EXTRACTED DATA
------------------------------------------------------------------------

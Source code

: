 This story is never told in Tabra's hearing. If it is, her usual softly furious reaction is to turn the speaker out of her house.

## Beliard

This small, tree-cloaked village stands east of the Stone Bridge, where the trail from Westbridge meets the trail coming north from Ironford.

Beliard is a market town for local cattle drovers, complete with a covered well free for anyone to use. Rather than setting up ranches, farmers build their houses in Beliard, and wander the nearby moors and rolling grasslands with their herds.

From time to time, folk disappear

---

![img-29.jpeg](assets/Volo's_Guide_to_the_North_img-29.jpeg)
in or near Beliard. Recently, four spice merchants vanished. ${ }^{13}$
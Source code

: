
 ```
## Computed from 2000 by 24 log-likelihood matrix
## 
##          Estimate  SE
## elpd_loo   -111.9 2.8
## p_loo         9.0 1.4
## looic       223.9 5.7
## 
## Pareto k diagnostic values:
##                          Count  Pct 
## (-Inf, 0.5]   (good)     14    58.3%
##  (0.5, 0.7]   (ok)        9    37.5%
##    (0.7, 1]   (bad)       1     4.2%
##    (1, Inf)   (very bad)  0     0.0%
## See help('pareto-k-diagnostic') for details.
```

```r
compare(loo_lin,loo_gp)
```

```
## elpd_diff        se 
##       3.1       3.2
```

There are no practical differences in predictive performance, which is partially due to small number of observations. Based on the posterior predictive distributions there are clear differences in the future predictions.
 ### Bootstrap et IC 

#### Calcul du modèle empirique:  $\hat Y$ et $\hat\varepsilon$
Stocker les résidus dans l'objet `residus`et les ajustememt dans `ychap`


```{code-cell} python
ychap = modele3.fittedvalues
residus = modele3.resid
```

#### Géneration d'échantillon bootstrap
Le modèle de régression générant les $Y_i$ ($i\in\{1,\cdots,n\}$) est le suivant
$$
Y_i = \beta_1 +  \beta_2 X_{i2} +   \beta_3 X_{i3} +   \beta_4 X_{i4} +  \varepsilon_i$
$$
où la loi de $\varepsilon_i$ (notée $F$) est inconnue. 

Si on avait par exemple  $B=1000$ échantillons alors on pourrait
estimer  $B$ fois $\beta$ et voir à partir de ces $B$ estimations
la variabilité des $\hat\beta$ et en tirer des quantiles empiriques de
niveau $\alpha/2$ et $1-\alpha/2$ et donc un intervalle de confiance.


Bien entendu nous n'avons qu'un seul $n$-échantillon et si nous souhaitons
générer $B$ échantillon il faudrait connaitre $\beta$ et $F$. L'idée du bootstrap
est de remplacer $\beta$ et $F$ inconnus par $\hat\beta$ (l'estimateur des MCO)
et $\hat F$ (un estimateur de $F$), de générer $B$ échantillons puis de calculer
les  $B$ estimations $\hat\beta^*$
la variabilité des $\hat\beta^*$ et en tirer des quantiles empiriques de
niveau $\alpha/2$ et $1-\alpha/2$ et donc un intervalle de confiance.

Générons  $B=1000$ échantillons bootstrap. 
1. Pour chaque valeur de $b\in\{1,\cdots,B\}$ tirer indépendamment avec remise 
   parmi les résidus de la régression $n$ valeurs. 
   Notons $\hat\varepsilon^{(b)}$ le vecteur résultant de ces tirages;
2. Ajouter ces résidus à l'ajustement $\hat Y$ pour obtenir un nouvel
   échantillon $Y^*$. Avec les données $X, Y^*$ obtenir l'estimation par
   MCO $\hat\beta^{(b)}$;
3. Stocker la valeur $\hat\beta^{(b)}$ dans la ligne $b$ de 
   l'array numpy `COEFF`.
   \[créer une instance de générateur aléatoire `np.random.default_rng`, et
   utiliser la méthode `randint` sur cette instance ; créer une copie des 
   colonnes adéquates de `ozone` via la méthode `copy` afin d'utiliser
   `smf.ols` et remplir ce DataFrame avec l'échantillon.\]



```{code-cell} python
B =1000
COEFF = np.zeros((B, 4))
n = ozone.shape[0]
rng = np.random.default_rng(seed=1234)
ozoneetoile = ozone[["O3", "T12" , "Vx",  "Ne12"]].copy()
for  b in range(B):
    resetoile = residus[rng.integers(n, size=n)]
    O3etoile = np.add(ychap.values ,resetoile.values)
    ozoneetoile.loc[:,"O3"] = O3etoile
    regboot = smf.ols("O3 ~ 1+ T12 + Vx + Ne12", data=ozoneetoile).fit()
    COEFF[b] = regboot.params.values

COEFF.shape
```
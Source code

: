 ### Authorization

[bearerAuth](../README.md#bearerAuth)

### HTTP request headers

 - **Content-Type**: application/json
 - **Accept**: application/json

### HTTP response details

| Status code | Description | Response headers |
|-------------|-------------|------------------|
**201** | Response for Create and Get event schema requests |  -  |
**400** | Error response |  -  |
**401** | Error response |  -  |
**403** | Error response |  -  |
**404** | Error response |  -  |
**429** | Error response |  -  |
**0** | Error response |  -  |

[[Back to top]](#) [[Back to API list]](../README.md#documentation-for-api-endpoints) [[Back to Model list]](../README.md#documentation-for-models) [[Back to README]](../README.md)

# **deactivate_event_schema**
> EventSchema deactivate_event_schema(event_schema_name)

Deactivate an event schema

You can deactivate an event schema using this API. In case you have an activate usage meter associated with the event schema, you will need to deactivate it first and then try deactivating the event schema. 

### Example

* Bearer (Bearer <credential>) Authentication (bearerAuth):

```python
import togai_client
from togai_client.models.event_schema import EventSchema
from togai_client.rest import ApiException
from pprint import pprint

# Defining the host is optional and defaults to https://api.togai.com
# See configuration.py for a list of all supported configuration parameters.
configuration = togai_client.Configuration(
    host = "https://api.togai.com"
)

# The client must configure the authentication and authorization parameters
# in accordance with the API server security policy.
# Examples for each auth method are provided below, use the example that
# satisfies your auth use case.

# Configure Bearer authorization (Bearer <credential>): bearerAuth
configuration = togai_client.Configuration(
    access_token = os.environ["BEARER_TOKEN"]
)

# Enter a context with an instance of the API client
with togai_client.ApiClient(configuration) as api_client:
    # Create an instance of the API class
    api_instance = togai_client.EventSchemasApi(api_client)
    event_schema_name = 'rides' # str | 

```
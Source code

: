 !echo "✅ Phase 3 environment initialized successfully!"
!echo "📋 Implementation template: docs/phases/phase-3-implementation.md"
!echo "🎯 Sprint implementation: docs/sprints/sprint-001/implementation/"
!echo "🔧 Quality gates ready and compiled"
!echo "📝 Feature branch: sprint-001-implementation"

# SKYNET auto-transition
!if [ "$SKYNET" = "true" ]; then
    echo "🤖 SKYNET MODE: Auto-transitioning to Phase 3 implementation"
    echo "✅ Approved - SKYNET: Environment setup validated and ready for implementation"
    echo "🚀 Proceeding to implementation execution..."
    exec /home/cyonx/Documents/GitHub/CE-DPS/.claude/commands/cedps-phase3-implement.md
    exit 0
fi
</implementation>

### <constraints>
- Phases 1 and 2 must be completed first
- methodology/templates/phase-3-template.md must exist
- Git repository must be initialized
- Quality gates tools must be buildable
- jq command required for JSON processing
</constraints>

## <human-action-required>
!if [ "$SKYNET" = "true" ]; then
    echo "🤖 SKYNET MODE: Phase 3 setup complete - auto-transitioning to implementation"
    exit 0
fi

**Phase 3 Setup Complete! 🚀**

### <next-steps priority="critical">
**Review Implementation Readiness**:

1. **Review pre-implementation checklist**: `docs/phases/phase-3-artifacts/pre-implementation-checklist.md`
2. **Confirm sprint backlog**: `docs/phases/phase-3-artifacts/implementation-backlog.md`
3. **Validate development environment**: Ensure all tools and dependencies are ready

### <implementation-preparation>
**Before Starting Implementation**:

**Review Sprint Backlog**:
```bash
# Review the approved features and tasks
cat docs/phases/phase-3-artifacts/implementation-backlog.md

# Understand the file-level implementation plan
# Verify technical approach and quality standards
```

------------------------------------------------------------------------

WHAT THE TASK ASKS
Will you return exactly the lines above from the one with "SKYNET MODE: Auto-transitioning" down to the one with "3. **Validate development", counting both as part of the range?

OUTPUT OF THE TASK
    echo "🤖 SKYNET MODE: Auto-transitioning to Phase 3 implementation"
    echo "✅ Approved - SKYNET: Environment setup validated and ready for implementation"
    echo "🚀 Proceeding to implementation execution..."
    exec /home/cyonx/Documents/GitHub/CE-DPS/.claude/commands/cedps-phase3-implement.md
    exit 0
fi
</implementation>

### <constraints>
- Phases 1 and 2 must be completed first
- methodology/templates/phase-3-template.md must exist
- Git repository must be initialized
- Quality gates tools must be buildable
- jq command required for JSON processing
</constraints>

## <human-action-required>
!if [ "$SKYNET" = "true" ]; then
    echo "🤖 SKYNET MODE: Phase 3 setup complete - auto-transitioning to implementation"
    exit 0
fi

**Phase 3 Setup Complete! 🚀**

### <next-steps priority="critical">
**Review Implementation Readiness**:

1. **Review pre-implementation checklist**: `docs/phases/phase-3-artifacts/pre-implementation-checklist.md`
2. **Confirm sprint backlog**: `docs/phases/phase-3-artifacts/implementation-backlog.md`
3. **Validate development environment**: Ensure all tools and dependencies are ready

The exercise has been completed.